Stunts designed to set art-world sensibilities aquiver are practically a rite of career passage. Who can forget the stir caused when a buffed-up Jeff Koons transformed sexual acrobatics with his wife at the time, the Italian porn actress Cicciolina, into a highly lucrative series of glass sculptures and photographs? Or when the godfather of transgression, Vito Acconci, in his legendary ''Seedbed, 1972,'' secreted himself naked beneath a ramp on the floor of the Sonnabend Gallery in SoHo, muttering obscenities as he . . . well, never mind.


You might have imagined that most people would be inured by now to shock art and accustomed to the notion that works like ''Untitled'' are no more morally challenging than an average episode of ''Temptation Island.'' But you would be wrong. As soon as Fraser's show was announced, the tabloids went on high alert. ''Talk about interactive art,'' huffed the lead item in The Daily News's gossip column, later putting the word artwork in scare quotes, lest anyone miss the point.


The oddest thing about all this is that Fraser is both a savvy and a fairly well regarded artist. (A midcareer retrospective of her work, organized by the Kunstverein in Hamburg in the fall of 2003, is currently on view at the Dunkers Kulturhus in Helsingborg, Sweden.) What's more, she has demonstrated a certain knack for skewering the foibles of the contemporary art world in her pieces, mostly videotapes of performances that hilariously depict her lampooning the bloated lingo of much art critique; the egomaniacal ravings of artists who believe their own fawning press; and the orgiastic cult of museum worshipers.

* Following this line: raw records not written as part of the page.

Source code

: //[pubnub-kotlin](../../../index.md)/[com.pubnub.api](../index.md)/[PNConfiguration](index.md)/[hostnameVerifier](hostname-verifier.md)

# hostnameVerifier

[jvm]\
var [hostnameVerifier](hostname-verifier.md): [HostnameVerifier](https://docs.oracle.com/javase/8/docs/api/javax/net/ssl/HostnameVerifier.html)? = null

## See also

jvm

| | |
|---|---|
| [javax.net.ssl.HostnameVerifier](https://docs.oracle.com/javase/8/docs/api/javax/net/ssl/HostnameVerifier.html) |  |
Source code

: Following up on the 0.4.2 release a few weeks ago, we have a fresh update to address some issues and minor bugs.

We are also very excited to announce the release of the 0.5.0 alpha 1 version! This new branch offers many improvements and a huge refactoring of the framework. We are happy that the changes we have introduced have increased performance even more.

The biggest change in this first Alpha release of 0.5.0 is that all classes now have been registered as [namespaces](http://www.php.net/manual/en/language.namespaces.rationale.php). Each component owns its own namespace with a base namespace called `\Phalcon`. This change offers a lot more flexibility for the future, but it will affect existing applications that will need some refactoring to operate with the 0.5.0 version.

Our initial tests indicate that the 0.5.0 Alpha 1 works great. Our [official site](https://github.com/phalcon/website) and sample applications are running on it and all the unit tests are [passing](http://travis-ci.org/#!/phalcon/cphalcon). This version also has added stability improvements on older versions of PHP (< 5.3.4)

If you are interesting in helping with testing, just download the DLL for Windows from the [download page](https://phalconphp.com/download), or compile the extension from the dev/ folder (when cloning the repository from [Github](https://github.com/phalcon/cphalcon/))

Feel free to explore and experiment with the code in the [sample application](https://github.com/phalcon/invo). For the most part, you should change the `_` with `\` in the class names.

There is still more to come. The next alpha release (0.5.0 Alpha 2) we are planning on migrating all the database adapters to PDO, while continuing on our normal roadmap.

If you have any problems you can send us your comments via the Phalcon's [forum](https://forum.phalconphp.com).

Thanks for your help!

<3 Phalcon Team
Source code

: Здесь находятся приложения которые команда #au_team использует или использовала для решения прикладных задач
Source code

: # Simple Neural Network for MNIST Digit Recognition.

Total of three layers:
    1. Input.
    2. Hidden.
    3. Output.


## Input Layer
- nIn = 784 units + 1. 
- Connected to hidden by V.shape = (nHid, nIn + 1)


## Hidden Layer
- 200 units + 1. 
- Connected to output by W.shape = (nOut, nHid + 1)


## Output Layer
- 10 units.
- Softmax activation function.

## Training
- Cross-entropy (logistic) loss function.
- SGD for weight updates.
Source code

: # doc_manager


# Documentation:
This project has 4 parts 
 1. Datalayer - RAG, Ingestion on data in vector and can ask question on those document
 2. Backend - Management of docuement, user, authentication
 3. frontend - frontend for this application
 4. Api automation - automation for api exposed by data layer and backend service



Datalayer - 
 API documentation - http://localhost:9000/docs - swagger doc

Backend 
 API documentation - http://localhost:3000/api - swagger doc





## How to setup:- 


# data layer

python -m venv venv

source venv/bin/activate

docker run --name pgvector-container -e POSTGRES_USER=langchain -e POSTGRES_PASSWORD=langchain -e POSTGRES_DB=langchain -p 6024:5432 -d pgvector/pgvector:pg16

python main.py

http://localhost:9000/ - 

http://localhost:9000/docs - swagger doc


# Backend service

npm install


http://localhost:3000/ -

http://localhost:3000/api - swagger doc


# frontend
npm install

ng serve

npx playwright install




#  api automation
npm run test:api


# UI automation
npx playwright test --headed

In her 2001 video, ''Official Welcome,'' taped at a private collector's house, Fraser delivered a monologue that mimicked, as one critic noted, ''the banal comments and effusive words of praise uttered by presenters'' during gatherings intended to introduce avant-garde artists to wealthy patrons. Then she gradually stripped to her Gucci thong and high heels and portentously announced: ''I am not a person today. I'm an object in an artwork.'' Any resemblance to persons living and working under the name Vanessa Beecroft -- who once posed numerous models, some in thongs and Gucci stilettos, some in nothing at all, in the atrium of the Guggenheim in New York -- was altogether intentional.

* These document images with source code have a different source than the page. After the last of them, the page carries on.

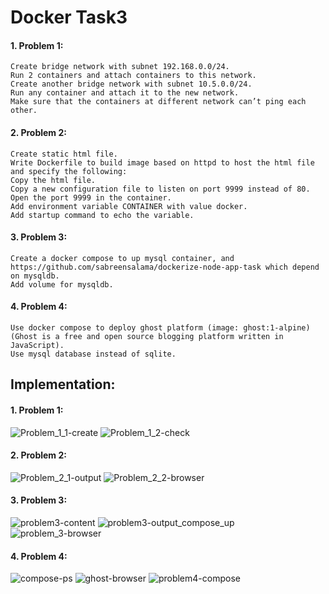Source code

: # Docker Task3
#### 1. Problem 1:
    Create bridge network with subnet 192.168.0.0/24.
    Run 2 containers and attach containers to this network.
    Create another bridge network with subnet 10.5.0.0/24.
    Run any container and attach it to the new network.
    Make sure that the containers at different network can’t ping each other.
#### 2. Problem 2:
    Create static html file.
    Write Dockerfile to build image based on httpd to host the html file and specify the following:
    Copy the html file.
    Copy a new configuration file to listen on port 9999 instead of 80.
    Open the port 9999 in the container.
    Add environment variable CONTAINER with value docker.
    Add startup command to echo the variable.
#### 3. Problem 3:
    Create a docker compose to up mysql container, and https://github.com/sabreensalama/dockerize-node-app-task which depend on mysqldb.
    Add volume for mysqldb.

#### 4. Problem 4:
    Use docker compose to deploy ghost platform (image: ghost:1-alpine)(Ghost is a free and open source blogging platform written in JavaScript).
    Use mysql database instead of sqlite.

## Implementation:

#### 1. Problem 1:
![Problem_1_1-create](https://github.com/abd0Samy/Sprints_Tasks/assets/26736512/a89c0626-b824-4054-b764-787649428ea3)
![Problem_1_2-check](https://github.com/abd0Samy/Sprints_Tasks/assets/26736512/b0c6837c-d72d-43eb-af31-ac153080cc2a)

#### 2. Problem 2:
![Problem_2_1-output](https://github.com/abd0Samy/Sprints_Tasks/assets/26736512/d98f9b29-8b9e-4fc7-972a-3ba113ec80b9)
![Problem_2_2-browser](https://github.com/abd0Samy/Sprints_Tasks/assets/26736512/e7311d09-d92e-44a9-995a-0e7fa389a905)

#### 3. Problem 3:
![problem3-content](https://github.com/abd0Samy/Sprints_Tasks/assets/26736512/caa28e26-5243-4afe-971f-c2e14f7cbbd0)
![problem3-output_compose_up](https://github.com/abd0Samy/Sprints_Tasks/assets/26736512/d1c14ee7-35f1-43e5-8db9-f8e8d4690684)
![problem_3-browser](https://github.com/abd0Samy/Sprints_Tasks/assets/26736512/2d625bf0-489c-4256-874a-f7731c669212)

#### 4. Problem 4:
![compose-ps](https://github.com/abd0Samy/Sprints_Tasks/assets/26736512/1ddbab1d-2194-475a-b692-0c7a857fefe0)
![ghost-browser](https://github.com/abd0Samy/Sprints_Tasks/assets/26736512/97074b80-5394-4bde-a37b-0ee77668411e)
![problem4-compose](https://github.com/abd0Samy/Sprints_Tasks/assets/26736512/2c521947-b0f9-4a11-a408-b4f8b6dffd6a)

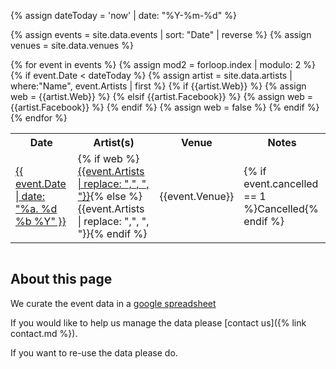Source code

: {% assign dateToday = 'now' | date: "%Y-%m-%d" %}

{% assign events = site.data.events | sort: "Date" | reverse  %}
{% assign venues = site.data.venues %}

<div style="overflow-x:auto;" >
<table class="events">
<tr>
<th>Date</th>
<th>Artist(s)</th>
<th>Venue</th>
<th>Notes</th>
</tr>
{% for event in events %}
{% assign mod2 = forloop.index | modulo: 2 %}
{% if event.Date < dateToday  %}
{% assign artist = site.data.artists | where:"Name", event.Artists | first  %}
{% if {{artist.Web}} %}
{% assign web = {{artist.Web}} %}
{% elsif {{artist.Facebook}} %}
{% assign web = {{artist.Facebook}} %}
{% endif %}


<tr class="event-item {% if mod2 == 0 %}even{% else %}odd{% endif %}">
<td><a href="{{event.Link}}">{{ event.Date | date: "%a. %d %b %Y" }}</a></td>
<td>{% if web %}<a href="{{ web }}">{{event.Artists | replace: ",", ", "}}</a>{% else %}{{event.Artists | replace: ",", ", "}}{% endif %}</td>
<td>{{event.Venue}}</td>
<td>{% if event.cancelled == 1  %}Cancelled{% endif %}</td>
</tr>
{% assign web = false %}
{% endif %} <!-- in the future -->
{% endfor %}  
</table>
</div>


## About this page

We curate the event data in a [google spreadsheet](https://docs.google.com/spreadsheets/d/1-Eugy7Wfl0O2dSach2D2dOoE8JEW2tI3sqChuCvLUYg/edit?usp=sharing)

If you would like to help us manage the data please [contact us]({% link contact.md %}).

If you want to re-use the data please do.
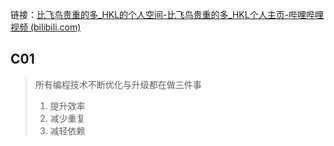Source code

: 链接：[比飞鸟贵重的多_HKL的个人空间-比飞鸟贵重的多_HKL个人主页-哔哩哔哩视频 (bilibili.com)](https://space.bilibili.com/218427631/channel/collectiondetail?sid=1849137)
## C01 
> 所有编程技术不断优化与升级都在做三件事
> 1. 提升效率
> 2. 减少重复
> 3. 减轻依赖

''This is one of the most complicated pieces I've ever done,'' Fraser confessed to me, laying out her considerable fears for the anonymous collector -- that his reputation might be damaged, his feelings hurt, his identity exposed. If Fraser's emotional engagement tends to compromise a project based on satire and debunking, it also calls up another, older sort of story -- that of the hooker with the heart of gold.

Guy Trebay is a reporter for The New York Times.